Multi Codec Jukebox: Dynamo, Swift Objectstore, Cassandra

This is a 3 part series where I discuss the Swift Objectstore and Cassandra in the context of the original idea that inspired them both: Amazon's Dynamo.

This post is part 2 of the series that looks at the Openstack Swift Objectstore. If you haven't read part 1 of the series - which describes the Amazon Dynamo data store - then you may want to first read that.

OVERVIEW

The Openstack Swift Objectstore is a distributed file storage system. Swift open-source software creates a content-addressable storage cluster on top of multiple (usually off-the-shelf x86) boxes full of storage disks. The content-addressable storage provides a uniform namespace for all objects that are stored ib Swift cluster. Each data object is represented via a URL of the form

http://swift-cluster-lb.address/account/container/object

By clustering multiple off-the-shelve boxes and replicating data across them Swift can achieve almost limitless scalability and data durability by spreading data replicas across independent failure domains (different disks/servers/racks or even data centres). The account, container and object abstractions of Openstack Swift are analogous to volume, directory and file in conventional file systems. Clients can issue Create, Read, Update and Delete (CRUD) requests on a data object by passing different verbs in HTTP requests made against the URL.

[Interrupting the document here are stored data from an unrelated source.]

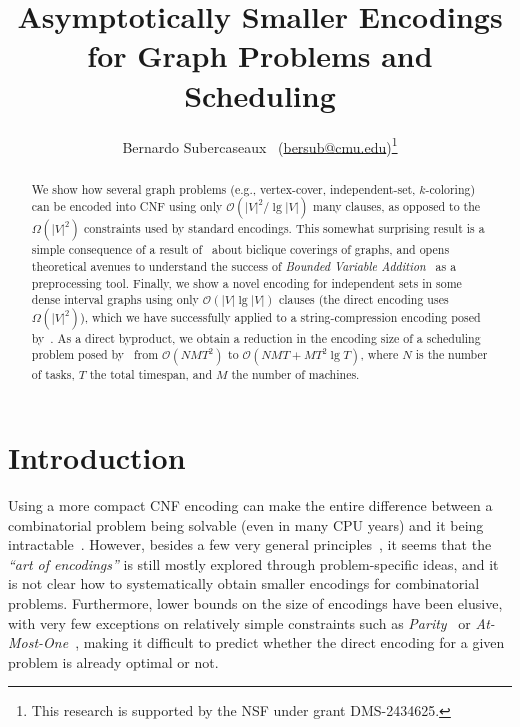 \documentclass[11pt]{article}
\title{{\bfseries\huge{Asymptotically Smaller Encodings\\ for Graph Problems and Scheduling}}} %
\author{Bernardo Subercaseaux~\orcidlink{0000-0001-2345-6789} (\url{bersub@cmu.edu})\thanks{This research is supported by the NSF under grant DMS-2434625.}}
\affil{Carnegie Mellon University, Pittsburgh PA}
\renewcommand{\O}{\mathcal{O}}
\begin{document}
\maketitle

\begin{abstract}
    We show how several graph problems (e.g., vertex-cover, independent-set, $k$-coloring) can be encoded into CNF using only $\O(|V|^2 / \lg |V|)$ many clauses, as opposed to the $\Omega(|V|^2)$ constraints used by standard encodings. This somewhat surprising result is a simple consequence of a result of~\citet{chungDecompositionGraphsComplete1983} about biclique coverings of graphs, and opens theoretical avenues to understand the success of \emph{Bounded Variable Addition}~\citep{mantheyAutomatedReencodingBoolean2012} as a preprocessing tool. Finally, we show a novel encoding for independent sets in some dense interval graphs using only $\O(|V| \lg |V|)$ clauses (the direct encoding uses $\Omega(|V|^2)$), 
    which we have successfully applied to a string-compression encoding posed by~\citet{bannai_et_al:LIPIcs.ESA.2022.12}. As a direct byproduct, we obtain a reduction in the encoding size of a scheduling problem posed by~\citet{mayankEfficientSATEncoding2020} from $\O(N\!MT^2)$ to $\O(N\!MT + M T^2 \lg T)$, where $N$ is the number of tasks, $T$ the total timespan, and $M$ the number of machines.
\end{abstract}


\section{Introduction}
Using a more compact CNF encoding can make the entire difference between a combinatorial problem being solvable (even in many CPU years) and it being intractable~\citep{subercaseauxPackingChromaticNumber2023d,heuleHappyEndingEmpty2024c,wesleyLowerBoundsBook2024,heuleSATApproachCliqueWidth2015,schidlerSATbasedDecisionTree2024,qian2025unfoldingboxeslocalconstraints}.
However, besides a few very general principles~\citep{DBLP:journals/jsat/Bjork11,Prestwich2021}, it seems that the \emph{``art of encodings''} is still mostly explored through problem-specific ideas, and it is not clear how to systematically obtain smaller encodings for combinatorial problems. Furthermore, lower bounds on the size of encodings have been elusive, with very few exceptions on relatively simple constraints such as \emph{Parity}~\citep{emdinCNFEncodingsParity2022} or \emph{At-Most-One}~\citep{kuceraLowerBoundCNF2019}, making it difficult to predict whether the direct encoding for a given problem is already optimal or not. 
\end{document}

The Swift objectstore uses the Dynamo consistent hashing idea to set up partitions on the multiple boxes. Usually many hundreds or a few thousand partitions, chosen from random ring hash ranges, are mapped to each storage node. Each partition is replicated multiple (N=3 by default) times. Swift guarantees that partition replicas are kept in as distinct failure domains as the hardware allows (e.g. different disks if the whole swift cluster is on one server, or different servers if the whole swift cluster is a rack of servers, or across racks for multi-rack clusters). This strategy ensures high probability of data availability when hardware fails because hardware faults are usually localized. For example, if a top-of-rack switch fails, then a multi-rack Openstack Swift cluster would still be able to serve any stored object because the replicas exist on different racks.

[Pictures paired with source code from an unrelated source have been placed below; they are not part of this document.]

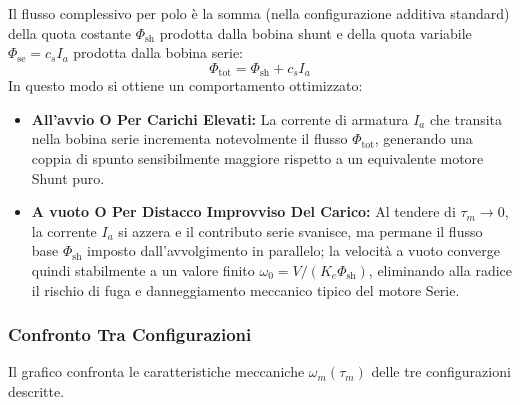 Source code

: ﻿\documentclass[11pt, a4paper]{article}
\begin{document}
Il flusso complessivo per polo è la somma (nella configurazione additiva standard) della quota costante $\Phi_{\text{sh}}$ prodotta dalla bobina shunt e della quota variabile $\Phi_{\text{se}} = c_s I_a$ prodotta dalla bobina serie:
\[
    \Phi_{\text{tot}} = \Phi_{\text{sh}} + c_s I_a
\]
In questo modo si ottiene un comportamento ottimizzato:
\begin{itemize}
    \item \textbf{All'avvio O Per Carichi Elevati:} La corrente di armatura $I_a$ che transita nella bobina serie incrementa notevolmente il flusso $\Phi_{\text{tot}}$, generando una coppia di spunto sensibilmente maggiore rispetto a un equivalente motore Shunt puro.
    \item \textbf{A vuoto O Per Distacco Improvviso Del Carico:} Al tendere di $\tau_m \to 0$, la corrente $I_a$ si azzera e il contributo serie svanisce, ma permane il flusso base $\Phi_{\text{sh}}$ imposto dall'avvolgimento in parallelo; la velocità a vuoto converge quindi stabilmente a un valore finito $\omega_0 = V / (K_e \Phi_{\text{sh}})$, eliminando alla radice il rischio di fuga e danneggiamento meccanico tipico del motore Serie.
\end{itemize}
\newpage

\subsubsection{Confronto Tra Configurazioni}
Il grafico confronta le caratteristiche meccaniche $\omega_m(\tau_m)$ delle tre configurazioni descritte.
\end{document}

Openstack Swift consists of multiple types of processes usually running (multiple copies) on different physical servers. Openstack Swift clients usually send CRUD requests to a HTTP(S) load balancer, which in turn distributes these requests among a pool of proxy processes. All proxy processes have complete information about how partitions are physically mapped to the boxes and OS partitions on disks within these boxes. So they can direct each incoming request (based on its URL and HTTP verb) to the appropriate storage processes for processing. In this model all data is passed through the proxy and load balancer(s) and no storage node is directly accessible to clients. Openstack Swift uses N=3, W=2 and R=1 by default (see the earlier post on Dynamo for the meaning of these variables). Therefore writes are acknowledged after the incoming object has been successfully written on two separate partitions. Reads are returned via the storage server that is fastest to respond to the proxy server with the requested data.

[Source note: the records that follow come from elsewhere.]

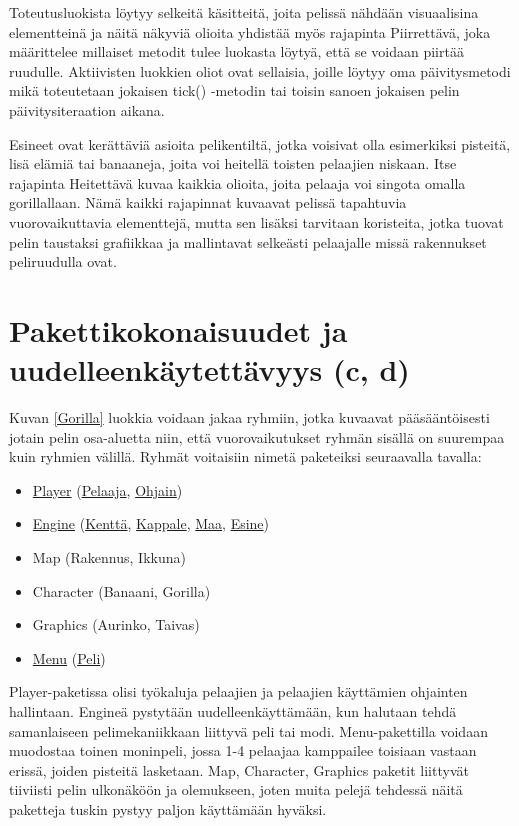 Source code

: Toteutusluokista löytyy selkeitä käsitteitä, joita pelissä nähdään visuaalisina
elementteinä ja näitä näkyviä olioita yhdistää myös rajapinta Piirrettävä, joka
määrittelee millaiset metodit tulee luokasta löytyä, että se voidaan piirtää
ruudulle. Aktiivisten luokkien oliot ovat sellaisia, joille löytyy oma
päivitysmetodi mikä toteutetaan jokaisen tick() -metodin tai toisin sanoen
jokaisen pelin päivitysiteraation aikana. 

Esineet ovat kerättäviä asioita pelikentiltä, jotka voisivat olla esimerkiksi
pisteitä, lisä elämiä tai banaaneja, joita voi heitellä toisten pelaajien niskaan. Itse rajapinta
Heitettävä kuvaa kaikkia olioita, joita pelaaja voi singota omalla gorillallaan.
Nämä kaikki rajapinnat kuvaavat pelissä tapahtuvia vuorovaikuttavia elementtejä,
mutta sen lisäksi tarvitaan koristeita, jotka tuovat pelin taustaksi grafiikkaa
ja mallintavat selkeästi pelaajalle missä rakennukset peliruudulla ovat.

\section{Pakettikokonaisuudet ja uudelleenkäytettävyys (c, d)}

\label{Pakettikokonaisuudet ja uudelleenkäytettävyys (c, d)}

Kuvan \ref{Gorilla} luokkia voidaan jakaa ryhmiin, jotka kuvaavat
pääsääntöisesti jotain pelin osa-aluetta niin, että vuorovaikutukset ryhmän
sisällä on suurempaa kuin ryhmien välillä. Ryhmät voitaisiin nimetä paketeiksi
seuraavalla tavalla:

\begin{itemize}
\item \underline{Player} (\underline{Pelaaja}, \underline{Ohjain})
\item \underline{Engine} (\underline{Kenttä}, \underline{Kappale},
\underline{Maa}, \underline{Esine})
\item Map (Rakennus, Ikkuna)
\item Character (Banaani, Gorilla)
\item Graphics (Aurinko, Taivas)
\item \underline{Menu} (\underline{Peli})
\end{itemize}

Player-paketissa olisi työkaluja pelaajien ja pelaajien käyttämien ohjainten
hallintaan. Engineä pystytään uudelleenkäyttämään, kun halutaan tehdä
samanlaiseen pelimekaniikkaan liittyvä peli tai modi. Menu-pakettilla voidaan
muodostaa toinen moninpeli, jossa 1-4 pelaajaa kamppailee toisiaan vastaan
erissä, joiden pisteitä lasketaan. Map, Character, Graphics paketit liittyvät
tiiviisti pelin ulkonäköön ja olemukseen, joten muita pelejä tehdessä näitä
paketteja tuskin pystyy paljon käyttämään hyväksi.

Like Dynamo, the Swift Objectstore provides eventual consistency. Swift adopts a proactive algorithm to check consistency between replicas of partitions. Storage nodes periodically compare their partitions (which are directories on the files system) and rsync any differences between the partition replicas. The period between these comparisons user-configurable and set to 30 seconds by default. One of the notable characteristics of Openstack Swift is that the replication is at the file level, not the block level (such as traditional RAID systems). So the amount of time to "rebuild" a broken drive is proportional to the size of the data stored on the drive and not the total capacity of the drive.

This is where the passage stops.